A drastic improvement in efficiency
One of the most important criteria by which I judge an interface is efficiency. This particular category isn’t driven solely by simplicity, but by how the overall design makes my processes more expedient. One issue I’ve always found with LibreOffice is that adding anything to the toolbar creates a chaotic nightmare. Having all the tools I tend to use in the toolbar means I then either have to constantly remember the location of each button, or I have to scan through the wall of icons and labels. That is not efficient. To remedy that, I strip down the toolbar to the essentials and then navigate my way through the menu system when I need something I’ve removed. Still not terribly efficient.
As a sidenote: Ubuntu Unity’s Heads Up Display (HUD) did an amazing job of solving this problem. Click on the Alt button and then type what you want to do. It was one of the single most clean and efficient menu systems ever created. Unfortunately, users are glacially slow to change and few adopted the HUD. And since I migrated away from Ubuntu (to Elementary OS), the HUD was no longer an option. And so, the new LibreOffice interface is a boon.
How do you test it?
If you want to test this new interface, but don’t want to use 5.3 as your daily driver (it should be released some time this month), let me walk you through the process of installing the Beta 2 and run it alongside your current LibreOffice release. I will demonstrate on Elementary OS Loki.
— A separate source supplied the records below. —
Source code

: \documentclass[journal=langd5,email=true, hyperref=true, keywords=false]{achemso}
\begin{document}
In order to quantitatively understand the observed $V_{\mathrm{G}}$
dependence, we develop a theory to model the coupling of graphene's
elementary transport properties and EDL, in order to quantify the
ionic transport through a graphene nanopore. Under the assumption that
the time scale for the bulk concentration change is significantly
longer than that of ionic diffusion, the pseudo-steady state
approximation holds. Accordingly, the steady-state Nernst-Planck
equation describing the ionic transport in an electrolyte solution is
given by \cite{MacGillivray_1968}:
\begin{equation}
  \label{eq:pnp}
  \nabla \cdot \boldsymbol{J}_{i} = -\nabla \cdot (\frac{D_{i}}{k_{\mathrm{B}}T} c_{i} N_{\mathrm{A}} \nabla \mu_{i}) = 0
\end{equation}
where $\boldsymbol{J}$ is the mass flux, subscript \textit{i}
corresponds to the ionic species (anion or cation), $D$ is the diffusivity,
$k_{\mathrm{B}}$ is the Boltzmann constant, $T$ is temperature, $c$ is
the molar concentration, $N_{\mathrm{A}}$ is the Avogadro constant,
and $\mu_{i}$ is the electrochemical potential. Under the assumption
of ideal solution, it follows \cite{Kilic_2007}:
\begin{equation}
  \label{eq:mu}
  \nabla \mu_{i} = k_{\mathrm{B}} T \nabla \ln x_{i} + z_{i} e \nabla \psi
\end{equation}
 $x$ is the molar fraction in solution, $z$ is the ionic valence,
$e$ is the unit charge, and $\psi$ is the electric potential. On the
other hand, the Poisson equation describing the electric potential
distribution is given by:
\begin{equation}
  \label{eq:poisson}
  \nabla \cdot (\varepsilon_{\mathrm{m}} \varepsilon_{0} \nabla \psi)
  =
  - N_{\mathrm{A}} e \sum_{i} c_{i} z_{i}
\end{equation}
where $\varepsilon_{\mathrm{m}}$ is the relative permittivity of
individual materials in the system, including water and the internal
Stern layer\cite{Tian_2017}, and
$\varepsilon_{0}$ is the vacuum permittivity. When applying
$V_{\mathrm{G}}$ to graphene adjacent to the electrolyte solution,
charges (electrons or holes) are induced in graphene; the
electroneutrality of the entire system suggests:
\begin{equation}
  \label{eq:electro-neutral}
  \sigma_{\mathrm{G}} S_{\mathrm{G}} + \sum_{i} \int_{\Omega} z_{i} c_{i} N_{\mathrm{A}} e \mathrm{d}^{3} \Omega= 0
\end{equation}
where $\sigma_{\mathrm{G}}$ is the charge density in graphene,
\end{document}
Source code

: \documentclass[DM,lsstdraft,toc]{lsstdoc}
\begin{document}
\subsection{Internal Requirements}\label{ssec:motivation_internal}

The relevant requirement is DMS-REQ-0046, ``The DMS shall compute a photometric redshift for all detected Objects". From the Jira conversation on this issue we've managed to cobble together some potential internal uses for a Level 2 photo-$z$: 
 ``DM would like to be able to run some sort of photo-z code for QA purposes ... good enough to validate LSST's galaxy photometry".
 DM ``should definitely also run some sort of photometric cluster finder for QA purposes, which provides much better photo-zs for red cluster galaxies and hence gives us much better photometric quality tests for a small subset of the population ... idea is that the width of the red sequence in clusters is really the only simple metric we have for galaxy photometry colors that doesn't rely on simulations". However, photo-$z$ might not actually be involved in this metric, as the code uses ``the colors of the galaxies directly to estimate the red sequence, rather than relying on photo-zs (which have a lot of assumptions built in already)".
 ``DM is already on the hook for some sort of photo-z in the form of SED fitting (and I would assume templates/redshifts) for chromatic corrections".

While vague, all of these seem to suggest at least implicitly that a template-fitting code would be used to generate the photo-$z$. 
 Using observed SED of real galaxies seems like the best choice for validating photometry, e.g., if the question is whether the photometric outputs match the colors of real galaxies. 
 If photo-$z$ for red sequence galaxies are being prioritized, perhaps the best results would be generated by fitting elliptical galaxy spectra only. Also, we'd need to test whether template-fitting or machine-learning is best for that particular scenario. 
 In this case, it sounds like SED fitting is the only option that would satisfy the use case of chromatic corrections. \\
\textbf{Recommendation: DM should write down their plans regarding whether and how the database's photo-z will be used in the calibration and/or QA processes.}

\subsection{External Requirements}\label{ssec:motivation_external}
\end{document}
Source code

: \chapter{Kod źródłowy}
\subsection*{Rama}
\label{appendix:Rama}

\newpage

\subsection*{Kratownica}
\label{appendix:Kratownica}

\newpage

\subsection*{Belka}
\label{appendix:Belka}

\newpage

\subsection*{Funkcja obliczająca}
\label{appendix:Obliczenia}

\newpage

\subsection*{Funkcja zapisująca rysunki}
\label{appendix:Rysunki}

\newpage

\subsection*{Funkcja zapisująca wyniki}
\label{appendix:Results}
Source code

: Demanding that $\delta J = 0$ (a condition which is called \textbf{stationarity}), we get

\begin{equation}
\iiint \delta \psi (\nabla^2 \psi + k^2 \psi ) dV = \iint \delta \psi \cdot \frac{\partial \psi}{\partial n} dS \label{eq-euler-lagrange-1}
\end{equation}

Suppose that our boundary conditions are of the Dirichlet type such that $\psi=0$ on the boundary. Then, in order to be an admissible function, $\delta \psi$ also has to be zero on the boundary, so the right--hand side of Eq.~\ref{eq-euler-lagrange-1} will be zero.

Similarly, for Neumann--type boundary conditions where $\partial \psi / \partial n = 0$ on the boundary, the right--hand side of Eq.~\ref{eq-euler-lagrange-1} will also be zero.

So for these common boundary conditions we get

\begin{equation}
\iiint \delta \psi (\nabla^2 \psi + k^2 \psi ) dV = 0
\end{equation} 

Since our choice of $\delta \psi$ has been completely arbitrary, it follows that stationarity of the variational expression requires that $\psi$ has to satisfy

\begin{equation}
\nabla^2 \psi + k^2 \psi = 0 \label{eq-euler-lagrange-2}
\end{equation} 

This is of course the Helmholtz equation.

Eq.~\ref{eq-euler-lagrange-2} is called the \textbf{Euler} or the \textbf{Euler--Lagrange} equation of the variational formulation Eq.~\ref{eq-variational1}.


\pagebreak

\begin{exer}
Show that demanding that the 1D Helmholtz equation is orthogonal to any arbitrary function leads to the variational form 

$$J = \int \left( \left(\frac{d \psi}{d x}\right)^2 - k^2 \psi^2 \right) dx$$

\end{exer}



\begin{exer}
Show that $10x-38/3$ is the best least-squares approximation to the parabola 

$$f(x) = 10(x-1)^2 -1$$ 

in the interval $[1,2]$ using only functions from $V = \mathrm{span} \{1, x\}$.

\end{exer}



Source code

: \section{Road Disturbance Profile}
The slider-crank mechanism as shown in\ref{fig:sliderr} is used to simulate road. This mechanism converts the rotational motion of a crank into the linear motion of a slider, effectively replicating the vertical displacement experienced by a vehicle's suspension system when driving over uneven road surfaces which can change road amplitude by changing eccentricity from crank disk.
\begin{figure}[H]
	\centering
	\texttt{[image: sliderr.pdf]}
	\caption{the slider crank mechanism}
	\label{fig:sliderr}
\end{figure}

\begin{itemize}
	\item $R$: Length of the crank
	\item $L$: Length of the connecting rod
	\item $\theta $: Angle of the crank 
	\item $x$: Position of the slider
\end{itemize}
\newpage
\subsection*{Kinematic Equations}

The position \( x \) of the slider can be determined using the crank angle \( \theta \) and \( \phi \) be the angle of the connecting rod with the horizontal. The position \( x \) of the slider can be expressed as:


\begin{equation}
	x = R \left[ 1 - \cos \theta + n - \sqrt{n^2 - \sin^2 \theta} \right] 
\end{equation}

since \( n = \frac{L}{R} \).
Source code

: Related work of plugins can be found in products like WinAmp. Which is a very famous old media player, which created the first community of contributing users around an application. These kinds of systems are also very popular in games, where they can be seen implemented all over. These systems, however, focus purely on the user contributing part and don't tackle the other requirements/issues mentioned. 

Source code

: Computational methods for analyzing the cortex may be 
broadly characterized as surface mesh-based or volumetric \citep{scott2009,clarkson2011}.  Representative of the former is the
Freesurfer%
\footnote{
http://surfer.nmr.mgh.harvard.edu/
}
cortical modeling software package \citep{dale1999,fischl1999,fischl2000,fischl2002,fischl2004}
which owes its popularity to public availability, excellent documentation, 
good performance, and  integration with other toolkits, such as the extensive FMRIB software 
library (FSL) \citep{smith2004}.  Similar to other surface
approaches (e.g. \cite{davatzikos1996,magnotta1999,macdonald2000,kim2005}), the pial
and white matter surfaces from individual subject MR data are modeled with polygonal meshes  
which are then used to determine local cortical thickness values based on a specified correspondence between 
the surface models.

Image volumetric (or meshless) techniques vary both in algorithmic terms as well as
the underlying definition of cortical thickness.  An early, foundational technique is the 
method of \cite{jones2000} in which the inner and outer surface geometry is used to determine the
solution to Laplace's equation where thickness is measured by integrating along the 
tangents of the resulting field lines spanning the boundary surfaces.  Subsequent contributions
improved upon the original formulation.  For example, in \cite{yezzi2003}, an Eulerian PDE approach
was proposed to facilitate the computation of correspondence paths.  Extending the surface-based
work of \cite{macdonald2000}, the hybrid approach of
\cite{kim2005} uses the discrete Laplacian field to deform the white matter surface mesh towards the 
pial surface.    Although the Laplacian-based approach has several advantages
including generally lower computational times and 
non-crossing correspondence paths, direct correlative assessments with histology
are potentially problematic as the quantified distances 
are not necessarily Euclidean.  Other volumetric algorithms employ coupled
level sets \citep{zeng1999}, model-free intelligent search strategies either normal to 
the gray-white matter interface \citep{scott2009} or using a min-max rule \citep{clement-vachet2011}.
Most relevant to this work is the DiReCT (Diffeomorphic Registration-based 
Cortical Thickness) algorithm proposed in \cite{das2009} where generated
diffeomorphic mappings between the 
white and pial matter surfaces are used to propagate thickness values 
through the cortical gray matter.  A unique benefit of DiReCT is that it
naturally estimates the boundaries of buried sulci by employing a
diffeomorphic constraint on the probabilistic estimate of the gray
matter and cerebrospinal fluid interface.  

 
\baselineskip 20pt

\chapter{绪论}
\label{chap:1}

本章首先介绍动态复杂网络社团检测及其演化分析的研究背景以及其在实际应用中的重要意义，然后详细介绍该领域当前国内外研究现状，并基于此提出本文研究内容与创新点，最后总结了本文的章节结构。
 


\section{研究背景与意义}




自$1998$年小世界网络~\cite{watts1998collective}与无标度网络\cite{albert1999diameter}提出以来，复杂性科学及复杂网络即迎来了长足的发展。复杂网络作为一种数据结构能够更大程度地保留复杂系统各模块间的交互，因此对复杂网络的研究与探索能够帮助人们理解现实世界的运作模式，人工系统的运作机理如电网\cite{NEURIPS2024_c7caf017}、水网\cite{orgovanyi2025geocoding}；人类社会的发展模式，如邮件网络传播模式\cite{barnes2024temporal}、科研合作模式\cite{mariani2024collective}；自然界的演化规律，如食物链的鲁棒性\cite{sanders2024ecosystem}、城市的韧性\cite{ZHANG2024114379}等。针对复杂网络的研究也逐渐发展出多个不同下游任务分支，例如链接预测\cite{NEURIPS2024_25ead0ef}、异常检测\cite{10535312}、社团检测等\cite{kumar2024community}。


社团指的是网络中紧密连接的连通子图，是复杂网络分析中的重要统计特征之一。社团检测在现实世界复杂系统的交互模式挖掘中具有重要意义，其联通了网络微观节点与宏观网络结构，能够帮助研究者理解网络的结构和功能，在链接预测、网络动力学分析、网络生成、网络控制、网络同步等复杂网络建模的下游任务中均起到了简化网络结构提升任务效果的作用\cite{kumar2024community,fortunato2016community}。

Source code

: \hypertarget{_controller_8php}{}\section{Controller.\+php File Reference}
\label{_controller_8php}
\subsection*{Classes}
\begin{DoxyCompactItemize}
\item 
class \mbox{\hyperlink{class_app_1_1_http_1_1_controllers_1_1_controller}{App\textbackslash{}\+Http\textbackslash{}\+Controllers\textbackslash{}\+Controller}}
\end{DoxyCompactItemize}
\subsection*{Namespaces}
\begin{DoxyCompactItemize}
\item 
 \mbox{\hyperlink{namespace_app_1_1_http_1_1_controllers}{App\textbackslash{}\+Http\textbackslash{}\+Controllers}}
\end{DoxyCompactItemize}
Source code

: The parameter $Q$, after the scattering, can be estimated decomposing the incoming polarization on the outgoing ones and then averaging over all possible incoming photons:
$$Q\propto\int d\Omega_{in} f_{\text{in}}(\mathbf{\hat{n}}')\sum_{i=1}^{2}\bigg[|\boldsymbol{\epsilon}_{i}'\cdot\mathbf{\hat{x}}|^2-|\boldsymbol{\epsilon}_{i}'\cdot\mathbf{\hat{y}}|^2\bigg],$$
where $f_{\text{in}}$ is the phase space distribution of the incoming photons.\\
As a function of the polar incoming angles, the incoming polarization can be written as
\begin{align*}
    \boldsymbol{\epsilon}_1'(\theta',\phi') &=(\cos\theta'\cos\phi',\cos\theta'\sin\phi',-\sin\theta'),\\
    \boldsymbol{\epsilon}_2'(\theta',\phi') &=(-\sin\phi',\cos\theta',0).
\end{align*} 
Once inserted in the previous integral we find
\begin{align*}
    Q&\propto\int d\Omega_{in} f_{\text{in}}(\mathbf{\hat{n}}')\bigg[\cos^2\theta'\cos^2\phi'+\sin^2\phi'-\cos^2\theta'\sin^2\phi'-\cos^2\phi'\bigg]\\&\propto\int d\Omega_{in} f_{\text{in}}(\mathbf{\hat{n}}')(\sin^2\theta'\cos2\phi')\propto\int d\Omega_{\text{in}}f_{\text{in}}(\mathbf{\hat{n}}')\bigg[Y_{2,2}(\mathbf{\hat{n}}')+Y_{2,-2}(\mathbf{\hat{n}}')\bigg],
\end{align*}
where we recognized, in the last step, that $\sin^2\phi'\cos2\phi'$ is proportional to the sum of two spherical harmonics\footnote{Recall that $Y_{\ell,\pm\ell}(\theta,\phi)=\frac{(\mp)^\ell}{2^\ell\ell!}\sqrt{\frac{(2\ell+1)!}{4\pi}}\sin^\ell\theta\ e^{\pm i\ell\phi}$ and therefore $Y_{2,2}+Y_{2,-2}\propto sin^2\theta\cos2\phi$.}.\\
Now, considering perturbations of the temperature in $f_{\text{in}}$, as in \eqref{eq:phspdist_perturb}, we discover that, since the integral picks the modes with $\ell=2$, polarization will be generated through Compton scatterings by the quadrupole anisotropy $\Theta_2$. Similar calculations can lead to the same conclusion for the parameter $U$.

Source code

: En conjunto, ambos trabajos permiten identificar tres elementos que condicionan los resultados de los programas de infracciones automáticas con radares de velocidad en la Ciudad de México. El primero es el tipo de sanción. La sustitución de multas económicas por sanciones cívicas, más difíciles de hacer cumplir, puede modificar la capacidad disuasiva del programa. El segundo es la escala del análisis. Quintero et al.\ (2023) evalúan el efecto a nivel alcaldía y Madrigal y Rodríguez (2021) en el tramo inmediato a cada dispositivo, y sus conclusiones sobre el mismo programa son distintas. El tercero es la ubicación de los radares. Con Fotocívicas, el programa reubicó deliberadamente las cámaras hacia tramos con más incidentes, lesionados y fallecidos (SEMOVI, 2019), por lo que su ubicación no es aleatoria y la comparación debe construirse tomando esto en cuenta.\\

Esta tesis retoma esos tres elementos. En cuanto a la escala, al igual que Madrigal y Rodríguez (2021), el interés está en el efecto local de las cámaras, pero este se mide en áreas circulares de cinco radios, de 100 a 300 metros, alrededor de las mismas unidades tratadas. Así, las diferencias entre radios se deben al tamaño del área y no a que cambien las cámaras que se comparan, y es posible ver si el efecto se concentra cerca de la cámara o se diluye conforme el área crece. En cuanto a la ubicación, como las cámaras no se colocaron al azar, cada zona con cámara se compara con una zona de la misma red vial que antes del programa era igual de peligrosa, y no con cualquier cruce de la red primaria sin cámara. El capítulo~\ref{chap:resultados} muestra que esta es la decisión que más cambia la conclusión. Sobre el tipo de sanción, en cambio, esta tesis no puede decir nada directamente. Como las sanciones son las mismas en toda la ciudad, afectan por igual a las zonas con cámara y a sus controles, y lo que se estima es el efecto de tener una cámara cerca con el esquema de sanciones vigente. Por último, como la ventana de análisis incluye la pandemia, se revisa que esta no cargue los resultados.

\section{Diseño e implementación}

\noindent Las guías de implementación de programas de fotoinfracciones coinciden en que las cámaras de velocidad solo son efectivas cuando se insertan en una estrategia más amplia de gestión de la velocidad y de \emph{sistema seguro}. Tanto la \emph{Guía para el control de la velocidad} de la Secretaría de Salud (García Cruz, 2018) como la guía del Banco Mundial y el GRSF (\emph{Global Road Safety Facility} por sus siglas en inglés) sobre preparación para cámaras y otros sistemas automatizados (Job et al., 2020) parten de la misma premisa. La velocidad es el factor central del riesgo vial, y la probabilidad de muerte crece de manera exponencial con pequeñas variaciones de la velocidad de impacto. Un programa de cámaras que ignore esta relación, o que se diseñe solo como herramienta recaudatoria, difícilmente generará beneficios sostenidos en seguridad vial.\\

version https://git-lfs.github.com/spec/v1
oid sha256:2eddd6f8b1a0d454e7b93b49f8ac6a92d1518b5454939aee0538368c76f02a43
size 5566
The first thing you must do is download the beta release of 5.3 (save it in ~/Downloads). Once you have that downloaded, follow these steps:
- Open a terminal window
- Change into the ~/Downloads directory with the command cd ~/Downloads
- Unpack the downloaded LibreOffice Beta 2 file with the command tar xvzf libreoffice-XXX.tar.gz (Where XXX is the release number)
- Change into the newly created directory with the command cd LibreOfficeDEV_XXX (Where XXX is the release number)
- Change into the DEBS folder with the command cd DEBS
- Create a new folder with the command mkdir install
- Change into the newly created folder with the command cd install
- Issue this exact command: for i in ../*.deb; do dpkg-deb -x $i . ; done
When the command completes, there will be a number of new folders and files. Issue the command cd opt/LibreOfficeDev_XXX/program/ (where XXX is the release number) and then issue any of the following commands
- ./soffice – to start the main application
- ./swriter – to start the word processor
- ./scalc – to start the database application
- ./sbase – to start the database application
- ./smath – to start the formula application
You’re not done. Out of the box, the new toolbar feature isn’t enabled. To take care of this, click Tools | Options. Under LibreOfficeDev click on Advanced and then click the check box associated with Enable experimental features. Click OK and then restart LibreOffice. Go to View | Toolbar Layout and select which toolbar you want to use. That’s it, you can now test out the Notebookbar toolbar layout coming in the official 5.3 release.
Worth the wait
I’ve been anxiously awaiting this UI update for some time now and was quite pleased that it offers more than just a visually pleasing upgrade to a long-in-the-tooth interface. The Notebookbar gives LibreOffice a significant boost in productivity. Give this new UI a go and see if you find yourself working more efficiently.